目的 制备具有良好电催化活性和耐腐蚀性能的Ti/Pb-WC-PANI复合材料，用作锌电积过程中的电极材料，达到降低能耗的目的。方法 在Ti基上采用脉冲电沉积法，以纯铅作为打底层，再沉积Pb-WC-PANI。通过对脉冲Pb-WC-PANI复合镀层、直流Pb-WC-PANI复合镀层、铅银合金以及纯铅的稳态极化曲线、循环伏安曲线和电化学阻抗谱的对比分析，研究其析氧电催化活性，利用塔菲尔曲线研究其腐蚀性能。结果 在电流密度2 A/dm2，正向导通时间0.3 ms，周期1.5 ms，工作时间200 ms，磁力搅拌，25 ℃施镀1.5 h的工艺条件下制备铅底层，再在脉冲平均电流密度2 A/dm2，脉宽0.3～0.5 ms，脉冲周期1.5 ms，25 ℃沉积1 h的工艺条件下镀Pb-WC-PANI，得到Ti/Pb-WC-PANI复合材料。其开始析氧电位最低，在1.7 V左右，伏安电荷q*=0.54 C/cm2，腐蚀电位Ecorr=－0.530 V（vs. SCE），腐蚀电流密度Jcorr=6.90×10－4 A/cm2。结论 脉冲镀Pb-WC-PANI复合材料可以有效地降低析氧电位，其伏安电荷最大，并且反应阻抗较低，表面的电催化活性最好。同时，其腐蚀电位最高，腐蚀电流密度最低，耐腐蚀性能最好，在锌电积模拟溶液中具有良好的综合性能。

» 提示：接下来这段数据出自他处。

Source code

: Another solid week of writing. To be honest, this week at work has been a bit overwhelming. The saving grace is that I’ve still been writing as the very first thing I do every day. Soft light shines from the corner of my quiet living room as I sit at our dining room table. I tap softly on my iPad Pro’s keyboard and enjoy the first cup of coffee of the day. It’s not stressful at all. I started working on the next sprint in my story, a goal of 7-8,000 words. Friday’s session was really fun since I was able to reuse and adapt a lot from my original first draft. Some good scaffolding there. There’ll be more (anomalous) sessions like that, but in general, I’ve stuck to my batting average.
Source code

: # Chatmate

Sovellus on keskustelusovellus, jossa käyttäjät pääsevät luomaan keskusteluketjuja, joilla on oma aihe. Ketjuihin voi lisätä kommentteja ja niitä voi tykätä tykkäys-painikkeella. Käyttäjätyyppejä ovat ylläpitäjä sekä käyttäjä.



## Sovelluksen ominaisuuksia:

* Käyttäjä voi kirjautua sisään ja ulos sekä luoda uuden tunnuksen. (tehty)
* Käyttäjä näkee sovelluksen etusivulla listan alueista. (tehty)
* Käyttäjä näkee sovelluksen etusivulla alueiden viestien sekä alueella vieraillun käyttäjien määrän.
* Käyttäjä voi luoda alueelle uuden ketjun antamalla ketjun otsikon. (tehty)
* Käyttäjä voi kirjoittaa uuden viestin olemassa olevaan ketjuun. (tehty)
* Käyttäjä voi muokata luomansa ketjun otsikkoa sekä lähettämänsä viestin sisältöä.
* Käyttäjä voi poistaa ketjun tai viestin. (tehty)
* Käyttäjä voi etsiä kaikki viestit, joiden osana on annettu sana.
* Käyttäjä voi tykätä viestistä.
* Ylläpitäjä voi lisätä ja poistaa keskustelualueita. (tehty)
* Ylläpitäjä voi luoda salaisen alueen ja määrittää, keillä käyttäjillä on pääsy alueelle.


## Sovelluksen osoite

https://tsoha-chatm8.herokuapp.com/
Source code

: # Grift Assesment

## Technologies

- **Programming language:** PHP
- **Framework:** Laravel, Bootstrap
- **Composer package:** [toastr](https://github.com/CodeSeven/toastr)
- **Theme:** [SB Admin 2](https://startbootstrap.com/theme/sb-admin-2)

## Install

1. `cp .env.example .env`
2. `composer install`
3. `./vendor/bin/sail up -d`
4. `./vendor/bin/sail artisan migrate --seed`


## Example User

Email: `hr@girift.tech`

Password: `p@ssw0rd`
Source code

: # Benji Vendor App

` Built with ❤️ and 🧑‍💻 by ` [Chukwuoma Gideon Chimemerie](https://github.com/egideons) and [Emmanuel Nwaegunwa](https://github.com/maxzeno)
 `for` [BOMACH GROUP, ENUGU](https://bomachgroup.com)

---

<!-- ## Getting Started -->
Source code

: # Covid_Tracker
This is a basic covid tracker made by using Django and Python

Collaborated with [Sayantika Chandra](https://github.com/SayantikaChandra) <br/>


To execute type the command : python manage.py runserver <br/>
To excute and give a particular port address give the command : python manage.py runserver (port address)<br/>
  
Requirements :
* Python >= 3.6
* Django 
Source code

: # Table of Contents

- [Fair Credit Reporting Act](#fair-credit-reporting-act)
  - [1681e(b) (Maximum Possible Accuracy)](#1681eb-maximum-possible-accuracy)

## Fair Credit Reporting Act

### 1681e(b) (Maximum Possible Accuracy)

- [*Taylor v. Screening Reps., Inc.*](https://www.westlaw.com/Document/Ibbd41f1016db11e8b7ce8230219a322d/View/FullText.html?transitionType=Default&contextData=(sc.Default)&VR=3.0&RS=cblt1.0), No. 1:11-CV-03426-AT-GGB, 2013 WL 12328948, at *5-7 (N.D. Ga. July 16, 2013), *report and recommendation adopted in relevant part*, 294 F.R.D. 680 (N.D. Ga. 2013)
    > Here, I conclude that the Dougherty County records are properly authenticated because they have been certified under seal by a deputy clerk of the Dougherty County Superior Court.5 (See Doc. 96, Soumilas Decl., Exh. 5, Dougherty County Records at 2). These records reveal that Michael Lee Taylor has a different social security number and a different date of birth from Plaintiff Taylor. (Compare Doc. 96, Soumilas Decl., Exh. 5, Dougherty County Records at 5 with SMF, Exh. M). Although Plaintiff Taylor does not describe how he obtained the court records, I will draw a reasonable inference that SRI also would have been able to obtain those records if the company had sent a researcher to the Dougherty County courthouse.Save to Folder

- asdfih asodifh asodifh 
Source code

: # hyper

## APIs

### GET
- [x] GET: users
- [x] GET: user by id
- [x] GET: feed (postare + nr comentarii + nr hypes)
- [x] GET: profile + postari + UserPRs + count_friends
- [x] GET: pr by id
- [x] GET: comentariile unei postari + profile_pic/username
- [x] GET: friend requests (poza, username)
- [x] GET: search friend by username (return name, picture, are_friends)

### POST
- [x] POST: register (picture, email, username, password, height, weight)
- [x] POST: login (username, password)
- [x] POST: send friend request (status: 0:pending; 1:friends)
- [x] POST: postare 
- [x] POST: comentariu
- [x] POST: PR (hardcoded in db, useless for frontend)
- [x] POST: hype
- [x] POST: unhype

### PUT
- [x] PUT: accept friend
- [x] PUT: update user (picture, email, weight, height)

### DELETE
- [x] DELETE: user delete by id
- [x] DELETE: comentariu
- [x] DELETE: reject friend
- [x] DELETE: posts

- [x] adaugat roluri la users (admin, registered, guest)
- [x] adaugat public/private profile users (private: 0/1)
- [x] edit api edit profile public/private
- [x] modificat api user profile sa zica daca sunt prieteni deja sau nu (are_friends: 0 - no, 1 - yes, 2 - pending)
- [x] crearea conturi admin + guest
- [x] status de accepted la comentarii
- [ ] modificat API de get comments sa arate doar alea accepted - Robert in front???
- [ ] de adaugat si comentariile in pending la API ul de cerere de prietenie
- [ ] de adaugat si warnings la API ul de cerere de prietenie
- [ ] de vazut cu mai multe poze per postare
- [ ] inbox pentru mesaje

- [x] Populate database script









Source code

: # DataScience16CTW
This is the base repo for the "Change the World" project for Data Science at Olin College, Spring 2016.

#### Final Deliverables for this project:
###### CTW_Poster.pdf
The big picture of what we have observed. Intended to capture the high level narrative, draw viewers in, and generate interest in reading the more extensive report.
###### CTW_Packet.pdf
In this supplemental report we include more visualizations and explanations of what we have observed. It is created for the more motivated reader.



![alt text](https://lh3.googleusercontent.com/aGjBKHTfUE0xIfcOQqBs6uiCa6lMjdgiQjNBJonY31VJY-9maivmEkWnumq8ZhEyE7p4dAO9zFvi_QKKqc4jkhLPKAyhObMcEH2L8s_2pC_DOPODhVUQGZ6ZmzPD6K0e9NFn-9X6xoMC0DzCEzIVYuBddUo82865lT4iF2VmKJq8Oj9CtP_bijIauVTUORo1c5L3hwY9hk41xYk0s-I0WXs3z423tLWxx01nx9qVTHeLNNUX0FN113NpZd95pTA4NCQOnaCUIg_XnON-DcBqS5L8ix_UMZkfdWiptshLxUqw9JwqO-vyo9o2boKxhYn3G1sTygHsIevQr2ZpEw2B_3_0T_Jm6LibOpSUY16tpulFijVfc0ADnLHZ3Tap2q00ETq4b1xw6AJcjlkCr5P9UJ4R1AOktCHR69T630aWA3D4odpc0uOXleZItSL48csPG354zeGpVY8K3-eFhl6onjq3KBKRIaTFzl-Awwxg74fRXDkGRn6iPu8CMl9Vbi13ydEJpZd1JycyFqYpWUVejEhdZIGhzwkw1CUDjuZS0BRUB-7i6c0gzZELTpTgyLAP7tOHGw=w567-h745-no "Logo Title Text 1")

The work aims to reduce energy consumption by preparing Ti/Pb-WC-PANI composite of good electrocatalytic activity and corrosion resistance and using it as electrode material in zinc electrowinning process. The pulsed electrodeposition method was applied on Ti substrate, and pure lead was used as bond coat, and then tungsten carbide and polyaniline were plated. By comparing and analyzing steady polarization curve, cyclic voltammetric curve and electrochemical impedance spectroscopy of the pulsed Pb-WC-PANI composite coating, DC Pb-WC-PANI composite coating, lead-silver alloy and pure lead, electrocatalytic activity of oxygen evolution was studied, corrosion resistance was studied using Tafel curve. The lead base coat was prepared provided with current density of 2 A/dm2, forward conduction time of 0.3 ms, period of 1.5 ms, working time of 200 ms, magnetic stirring and plating time of 1.5 h at 25 ℃. Then the Pb-WC-PANI was plated provided with impulse average current density of 2 A/dm2, pulse width of 0.3-0.5 ms, pulse period of 1.5 ms, deposition time of 1 h at 25 ℃, and Ti/Pb-WC-PANI composite was obtained. It has the lowest oxygen-evolution potential threshold: 1.7 V, volt ampere charge: q*=0.54 C/cm2, corrosion potential Ecorr=－0.530 V (vs. SCE), corrosion current density: Jcorr=6.90×10－4 A/cm2. Pulsed Pb-WC-PANI composite can effectively reduce oxygen evolution potential, it features in the highest voltammetric charge, low reaction impedance and best surface electrocatalytic activity; in addition, it has the highest corrosion potential, the lowest corrosion current density and the best corrosion resistance, and it exhibits good comprehensive performance in the zinc electrodeposition simulated solution.